(Source texts of formatted documents)
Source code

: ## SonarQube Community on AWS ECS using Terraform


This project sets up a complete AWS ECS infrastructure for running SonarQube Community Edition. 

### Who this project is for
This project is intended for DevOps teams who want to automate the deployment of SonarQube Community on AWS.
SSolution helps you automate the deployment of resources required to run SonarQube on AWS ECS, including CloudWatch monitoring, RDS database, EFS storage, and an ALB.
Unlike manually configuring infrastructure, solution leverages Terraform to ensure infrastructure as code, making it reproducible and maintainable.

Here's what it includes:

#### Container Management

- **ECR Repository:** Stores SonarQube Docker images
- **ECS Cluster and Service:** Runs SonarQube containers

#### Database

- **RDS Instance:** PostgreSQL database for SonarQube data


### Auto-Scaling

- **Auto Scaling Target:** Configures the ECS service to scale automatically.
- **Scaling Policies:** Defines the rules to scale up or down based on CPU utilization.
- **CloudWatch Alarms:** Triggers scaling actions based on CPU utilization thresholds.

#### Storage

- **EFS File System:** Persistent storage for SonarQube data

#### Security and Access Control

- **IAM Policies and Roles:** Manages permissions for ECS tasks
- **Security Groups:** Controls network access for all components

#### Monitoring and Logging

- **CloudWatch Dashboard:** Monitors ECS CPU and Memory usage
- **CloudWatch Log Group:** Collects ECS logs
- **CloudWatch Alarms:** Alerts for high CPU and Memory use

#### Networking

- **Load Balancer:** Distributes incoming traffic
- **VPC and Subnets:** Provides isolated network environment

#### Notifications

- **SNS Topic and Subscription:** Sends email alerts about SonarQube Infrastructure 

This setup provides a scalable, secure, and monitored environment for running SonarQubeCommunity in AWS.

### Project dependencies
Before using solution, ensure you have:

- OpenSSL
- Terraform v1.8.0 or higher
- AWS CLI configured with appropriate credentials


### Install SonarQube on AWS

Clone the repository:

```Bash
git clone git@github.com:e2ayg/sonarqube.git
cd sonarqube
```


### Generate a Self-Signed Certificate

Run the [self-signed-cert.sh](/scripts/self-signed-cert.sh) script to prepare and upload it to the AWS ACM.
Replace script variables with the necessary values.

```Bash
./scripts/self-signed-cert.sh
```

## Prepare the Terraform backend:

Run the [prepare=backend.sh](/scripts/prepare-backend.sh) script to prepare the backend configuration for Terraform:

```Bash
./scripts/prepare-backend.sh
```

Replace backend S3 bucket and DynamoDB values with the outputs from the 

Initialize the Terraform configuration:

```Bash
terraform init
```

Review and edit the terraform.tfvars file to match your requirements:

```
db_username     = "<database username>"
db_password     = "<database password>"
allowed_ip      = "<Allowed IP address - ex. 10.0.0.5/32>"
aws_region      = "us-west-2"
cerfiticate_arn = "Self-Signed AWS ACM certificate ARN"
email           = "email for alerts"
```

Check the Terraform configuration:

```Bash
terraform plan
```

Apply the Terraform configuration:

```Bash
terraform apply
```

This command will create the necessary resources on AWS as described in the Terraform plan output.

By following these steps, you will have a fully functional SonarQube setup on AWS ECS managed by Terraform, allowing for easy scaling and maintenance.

▶ Problem to solve: In the entries above, find the line with "SSolution helps you" and the line with "#### Database", then set down exactly those two and every line between them, nothing else.

▶ Exercise solution:
SSolution helps you automate the deployment of resources required to run SonarQube on AWS ECS, including CloudWatch monitoring, RDS database, EFS storage, and an ALB.
Unlike manually configuring infrastructure, solution leverages Terraform to ensure infrastructure as code, making it reproducible and maintainable.

Here's what it includes:

#### Container Management

- **ECR Repository:** Stores SonarQube Docker images
- **ECS Cluster and Service:** Runs SonarQube containers

#### Database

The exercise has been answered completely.